**Directions**
Your answer must be an exact copy of the lines below, from the first through the one with "r) \neq (p + q) + r \\", with no pictures.

**Saved data entries**
<<<<
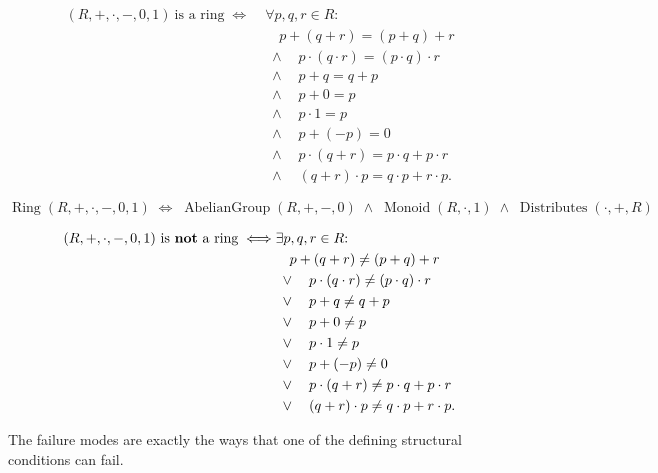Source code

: \begin{remark*}
\[
\begin{aligned}
(R,+,\cdot,-,0,1)\ \text{is a ring}
\;\Longleftrightarrow\;
  &\forall p,q,r \in R{:} \\
  &\quad p + (q + r) = (p + q) + r \\
  &\;\land\quad p \cdot (q \cdot r) = (p \cdot q) \cdot r \\
  &\;\land\quad p + q = q + p \\
  &\;\land\quad p + 0 = p \\
  &\;\land\quad p \cdot 1 = p \\
  &\;\land\quad p + (-p) = 0 \\
  &\;\land\quad p \cdot (q + r) = p \cdot q + p \cdot r \\
  &\;\land\quad (q + r) \cdot p = q \cdot p + r \cdot p.
\end{aligned}
\]
\end{remark*}

\begin{remark*}
\[
\operatorname{Ring}(R,+,\cdot,-,0,1)
\;\Longleftrightarrow\;
\operatorname{AbelianGroup}(R,+,-,0)
\;\land\;
\operatorname{Monoid}(R,\cdot,1)
\;\land\;
\operatorname{Distributes}(\cdot,+,R)
\]
\end{remark*}

\begin{remark*}
\[
\begin{aligned}
(R,+,\cdot,-,0,1)\ \text{is \textbf{not} a ring}
\;\Longleftrightarrow\;
  &\exists p,q,r \in R{:} \\
  &\quad p + (q + r) \neq (p + q) + r \\
  &\;\lor\quad p \cdot (q \cdot r) \neq (p \cdot q) \cdot r \\
  &\;\lor\quad p + q \neq q + p \\
  &\;\lor\quad p + 0 \neq p \\
  &\;\lor\quad p \cdot 1 \neq p \\
  &\;\lor\quad p + (-p) \neq 0 \\
  &\;\lor\quad p \cdot (q + r) \neq p \cdot q + p \cdot r \\
  &\;\lor\quad (q + r) \cdot p \neq q \cdot p + r \cdot p.
\end{aligned}
\]
\end{remark*}

\begin{remark*}
The failure modes are exactly the ways that one of the defining structural
conditions can fail.
\end{remark*}

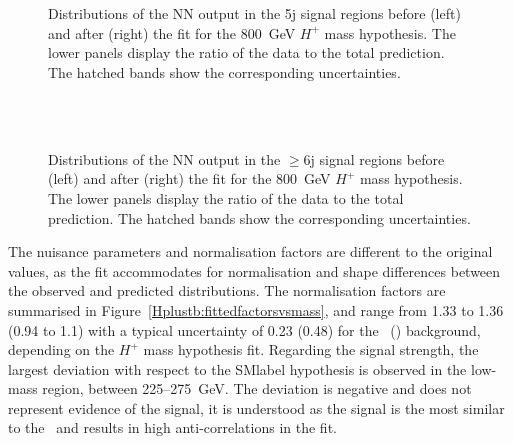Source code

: \begin{figure}[htb]
    \RawFloats
    \centering
    \\
    \\
    \caption{Distributions of the NN output in the 5j signal regions before (left) and after (right) the fit for the 800~GeV $H^+$ mass hypothesis. The lower panels display the ratio of the data to the total prediction. The hatched bands show the corresponding uncertainties.
    }
    \label{Hplustb:prepost8005j}
\end{figure}

\begin{figure}[htb]
    \RawFloats
    \centering
    \\
    \\
    \caption{Distributions of the NN output in the $\geq$6j signal regions before (left) and after (right) the fit for the 800~GeV $H^+$ mass hypothesis. The lower panels display the ratio of the data to the total prediction. The hatched bands show the corresponding uncertainties.
    }
    \label{Hplustb:prepost8006j}
\end{figure}
\clearpage

The nuisance parameters and normalisation factors are different to the original values, as the fit accommodates for normalisation and shape differences between the observed and predicted distributions. The normalisation factors are summarised in Figure~\ref{Hplustb:fittedfactorsvsmass}, and range from 1.33 to 1.36 (0.94 to 1.1) with a typical uncertainty of 0.23 (0.48) for the \ttb\ (\ttc) background, depending on the $H^+$ mass hypothesis fit. Regarding the signal strength, the largest deviation with respect to the \acrshort{SMlabel} hypothesis is observed in the low-mass region, between 225--275~GeV. The deviation is negative and does not represent evidence of the signal, it is understood as the signal is the most similar to the \ttHF\ and results in high anti-correlations in the fit.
>>>>
**Answer section**
Source code

: \begin{remark*}
\[
\begin{aligned}
(R,+,\cdot,-,0,1)\ \text{is a ring}
\;\Longleftrightarrow\;
  &\forall p,q,r \in R{:} \\
  &\quad p + (q + r) = (p + q) + r \\
  &\;\land\quad p \cdot (q \cdot r) = (p \cdot q) \cdot r \\
  &\;\land\quad p + q = q + p \\
  &\;\land\quad p + 0 = p \\
  &\;\land\quad p \cdot 1 = p \\
  &\;\land\quad p + (-p) = 0 \\
  &\;\land\quad p \cdot (q + r) = p \cdot q + p \cdot r \\
  &\;\land\quad (q + r) \cdot p = q \cdot p + r \cdot p.
\end{aligned}
\]
\end{remark*}

\begin{remark*}
\[
\operatorname{Ring}(R,+,\cdot,-,0,1)
\;\Longleftrightarrow\;
\operatorname{AbelianGroup}(R,+,-,0)
\;\land\;
\operatorname{Monoid}(R,\cdot,1)
\;\land\;
\operatorname{Distributes}(\cdot,+,R)
\]
\end{remark*}

\begin{remark*}
\[
\begin{aligned}
(R,+,\cdot,-,0,1)\ \text{is \textbf{not} a ring}
\;\Longleftrightarrow\;
  &\exists p,q,r \in R{:} \\
  &\quad p + (q + r) \neq (p + q) + r \\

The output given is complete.